Two lines in the listing below mark the span: one contains "I've listed the" and one contains "The official Docker". Reproduce both of them and everything between, exactly.

(DATA PROVIDED begins)

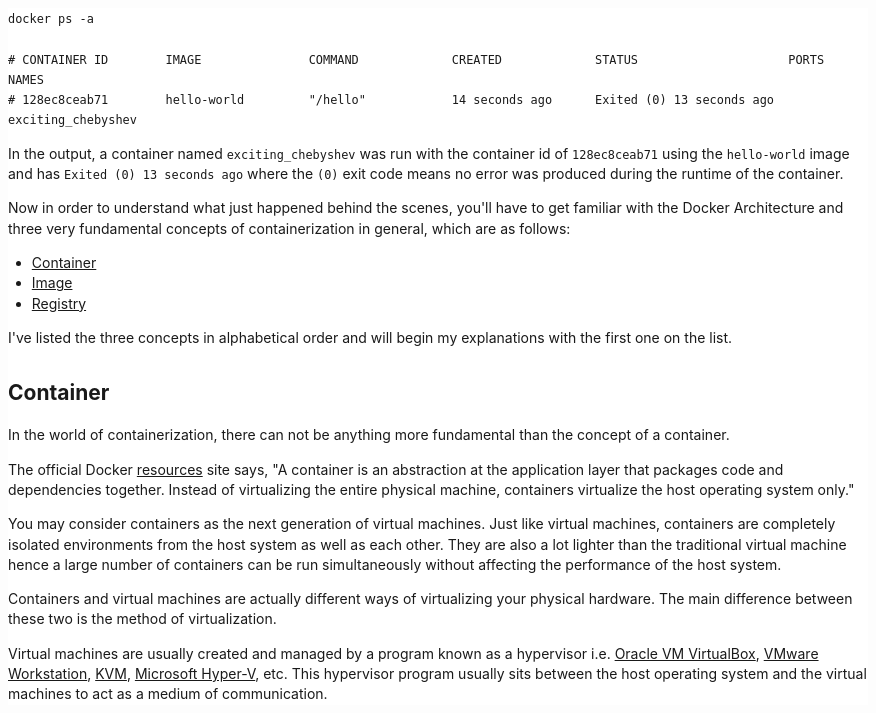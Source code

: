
 ```text
docker ps -a

# CONTAINER ID        IMAGE               COMMAND             CREATED             STATUS                     PORTS               NAMES
# 128ec8ceab71        hello-world         "/hello"            14 seconds ago      Exited (0) 13 seconds ago                      exciting_chebyshev
```

In the output, a container named `exciting_chebyshev` was run with the container id of `128ec8ceab71` using the `hello-world` image and has `Exited (0) 13 seconds ago` where the `(0)` exit code means no error was produced during the runtime of the container.

Now in order to understand what just happened behind the scenes, you'll have to get familiar with the Docker Architecture and three very fundamental concepts of containerization in general, which are as follows:

* [Container](hello-world-in-docker.md#container)
* [Image](hello-world-in-docker.md#image)
* [Registry](hello-world-in-docker.md#registry)

I've listed the three concepts in alphabetical order and will begin my explanations with the first one on the list.

## Container

In the world of containerization, there can not be anything more fundamental than the concept of a container.

The official Docker [resources](https://www.docker.com/resources/what-container) site says, "A container is an abstraction at the application layer that packages code and dependencies together. Instead of virtualizing the entire physical machine, containers virtualize the host operating system only."

You may consider containers as the next generation of virtual machines. Just like virtual machines, containers are completely isolated environments from the host system as well as each other. They are also a lot lighter than the traditional virtual machine hence a large number of containers can be run simultaneously without affecting the performance of the host system.

Containers and virtual machines are actually different ways of virtualizing your physical hardware. The main difference between these two is the method of virtualization.

Virtual machines are usually created and managed by a program known as a hypervisor i.e. [Oracle VM VirtualBox](https://www.virtualbox.org/), [VMware Workstation](https://www.vmware.com/), [KVM](https://www.linux-kvm.org/), [Microsoft Hyper-V](https://docs.microsoft.com/en-us/virtualization/hyper-v-on-windows/about/), etc. This hypervisor program usually sits between the host operating system and the virtual machines to act as a medium of communication.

(DATA PROVIDED ends)

TASK ANSWER »
I've listed the three concepts in alphabetical order and will begin my explanations with the first one on the list.

## Container

In the world of containerization, there can not be anything more fundamental than the concept of a container.

The official Docker [resources](https://www.docker.com/resources/what-container) site says, "A container is an abstraction at the application layer that packages code and dependencies together. Instead of virtualizing the entire physical machine, containers virtualize the host operating system only."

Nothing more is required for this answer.